ENGLISH
REFERENCE

penitentiary

n. countable
C2 Proficiency US //ˌpɛnɪˈtɛntʃɝi// UK //pˌɛnɪtˈɛnʃjəɹi// pen·i·ten·tiary Archaic

n. a prison for people who have committed serious crimes. It is a formal word often used in the United States for large, high-security buildings.

n. a state or federal prison for the confinement of convicted felons.
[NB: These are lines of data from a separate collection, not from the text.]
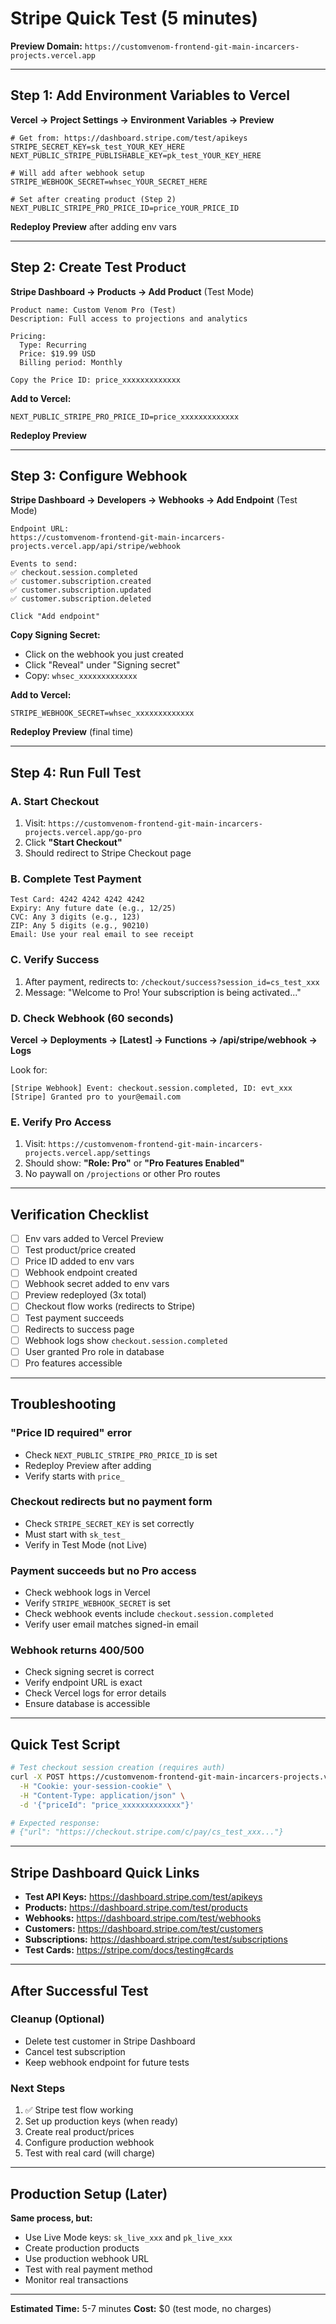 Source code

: # Stripe Quick Test (5 minutes)

**Preview Domain:** `https://customvenom-frontend-git-main-incarcers-projects.vercel.app`

---

## Step 1: Add Environment Variables to Vercel

**Vercel → Project Settings → Environment Variables → Preview**

```env
# Get from: https://dashboard.stripe.com/test/apikeys
STRIPE_SECRET_KEY=sk_test_YOUR_KEY_HERE
NEXT_PUBLIC_STRIPE_PUBLISHABLE_KEY=pk_test_YOUR_KEY_HERE

# Will add after webhook setup
STRIPE_WEBHOOK_SECRET=whsec_YOUR_SECRET_HERE

# Set after creating product (Step 2)
NEXT_PUBLIC_STRIPE_PRO_PRICE_ID=price_YOUR_PRICE_ID
```

**Redeploy Preview** after adding env vars

---

## Step 2: Create Test Product

**Stripe Dashboard → Products → Add Product** (Test Mode)

```
Product name: Custom Venom Pro (Test)
Description: Full access to projections and analytics

Pricing:
  Type: Recurring
  Price: $19.99 USD
  Billing period: Monthly

Copy the Price ID: price_xxxxxxxxxxxxx
```

**Add to Vercel:**
```env
NEXT_PUBLIC_STRIPE_PRO_PRICE_ID=price_xxxxxxxxxxxxx
```

**Redeploy Preview**

---

## Step 3: Configure Webhook

**Stripe Dashboard → Developers → Webhooks → Add Endpoint** (Test Mode)

```
Endpoint URL: 
https://customvenom-frontend-git-main-incarcers-projects.vercel.app/api/stripe/webhook

Events to send:
✅ checkout.session.completed
✅ customer.subscription.created
✅ customer.subscription.updated
✅ customer.subscription.deleted

Click "Add endpoint"
```

**Copy Signing Secret:**
- Click on the webhook you just created
- Click "Reveal" under "Signing secret"
- Copy: `whsec_xxxxxxxxxxxxx`

**Add to Vercel:**
```env
STRIPE_WEBHOOK_SECRET=whsec_xxxxxxxxxxxxx
```

**Redeploy Preview** (final time)

---

## Step 4: Run Full Test

### A. Start Checkout
1. Visit: `https://customvenom-frontend-git-main-incarcers-projects.vercel.app/go-pro`
2. Click **"Start Checkout"**
3. Should redirect to Stripe Checkout page

### B. Complete Test Payment
```
Test Card: 4242 4242 4242 4242
Expiry: Any future date (e.g., 12/25)
CVC: Any 3 digits (e.g., 123)
ZIP: Any 5 digits (e.g., 90210)
Email: Use your real email to see receipt
```

### C. Verify Success
1. After payment, redirects to: `/checkout/success?session_id=cs_test_xxx`
2. Message: "Welcome to Pro! Your subscription is being activated..."

### D. Check Webhook (60 seconds)
**Vercel → Deployments → [Latest] → Functions → /api/stripe/webhook → Logs**

Look for:
```
[Stripe Webhook] Event: checkout.session.completed, ID: evt_xxx
[Stripe] Granted pro to your@email.com
```

### E. Verify Pro Access
1. Visit: `https://customvenom-frontend-git-main-incarcers-projects.vercel.app/settings`
2. Should show: **"Role: Pro"** or **"Pro Features Enabled"**
3. No paywall on `/projections` or other Pro routes

---

## Verification Checklist

- [ ] Env vars added to Vercel Preview
- [ ] Test product/price created
- [ ] Price ID added to env vars
- [ ] Webhook endpoint created
- [ ] Webhook secret added to env vars
- [ ] Preview redeployed (3x total)
- [ ] Checkout flow works (redirects to Stripe)
- [ ] Test payment succeeds
- [ ] Redirects to success page
- [ ] Webhook logs show `checkout.session.completed`
- [ ] User granted Pro role in database
- [ ] Pro features accessible

---

## Troubleshooting

### "Price ID required" error
- Check `NEXT_PUBLIC_STRIPE_PRO_PRICE_ID` is set
- Redeploy Preview after adding
- Verify starts with `price_`

### Checkout redirects but no payment form
- Check `STRIPE_SECRET_KEY` is set correctly
- Must start with `sk_test_`
- Verify in Test Mode (not Live)

### Payment succeeds but no Pro access
- Check webhook logs in Vercel
- Verify `STRIPE_WEBHOOK_SECRET` is set
- Check webhook events include `checkout.session.completed`
- Verify user email matches signed-in email

### Webhook returns 400/500
- Check signing secret is correct
- Verify endpoint URL is exact
- Check Vercel logs for error details
- Ensure database is accessible

---

## Quick Test Script

```bash
# Test checkout session creation (requires auth)
curl -X POST https://customvenom-frontend-git-main-incarcers-projects.vercel.app/api/checkout/session \
  -H "Cookie: your-session-cookie" \
  -H "Content-Type: application/json" \
  -d '{"priceId": "price_xxxxxxxxxxxxx"}'

# Expected response:
# {"url": "https://checkout.stripe.com/c/pay/cs_test_xxx..."}
```

---

## Stripe Dashboard Quick Links

- **Test API Keys:** https://dashboard.stripe.com/test/apikeys
- **Products:** https://dashboard.stripe.com/test/products
- **Webhooks:** https://dashboard.stripe.com/test/webhooks
- **Customers:** https://dashboard.stripe.com/test/customers
- **Subscriptions:** https://dashboard.stripe.com/test/subscriptions
- **Test Cards:** https://stripe.com/docs/testing#cards

---

## After Successful Test

### Cleanup (Optional)
- Delete test customer in Stripe Dashboard
- Cancel test subscription
- Keep webhook endpoint for future tests

### Next Steps
1. ✅ Stripe test flow working
2. Set up production keys (when ready)
3. Create real product/prices
4. Configure production webhook
5. Test with real card (will charge)

---

## Production Setup (Later)

**Same process, but:**
- Use Live Mode keys: `sk_live_xxx` and `pk_live_xxx`
- Create production products
- Use production webhook URL
- Test with real payment method
- Monitor real transactions

---

**Estimated Time:** 5-7 minutes
**Cost:** $0 (test mode, no charges)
Often implies a facility designed for long-term incarceration and reformatory discipline.


SIMPLE

The judge sentenced the man to ten years in a federal penitentiary.

CONTEXTUAL

After the high-profile trial, the prisoner was transferred to a maximum-security penitentiary located in a remote part of the state.

COMPLEX

The architecture of the nineteenth-century penitentiary was specifically designed to encourage silent reflection and moral reform among the inmates through total isolation.

Synonyms
Origin

From Middle English penitentiary, from Medieval Latin pēnitentiārius (“place of penitence”), from Latin paenitentia (“penitence”), term used by the Quakers in Pennsylvania during the 1790s, describing a place for penitents to dwell upon their sins.

Usage

Commonly used in North American legal and administrative contexts; less frequent in British English.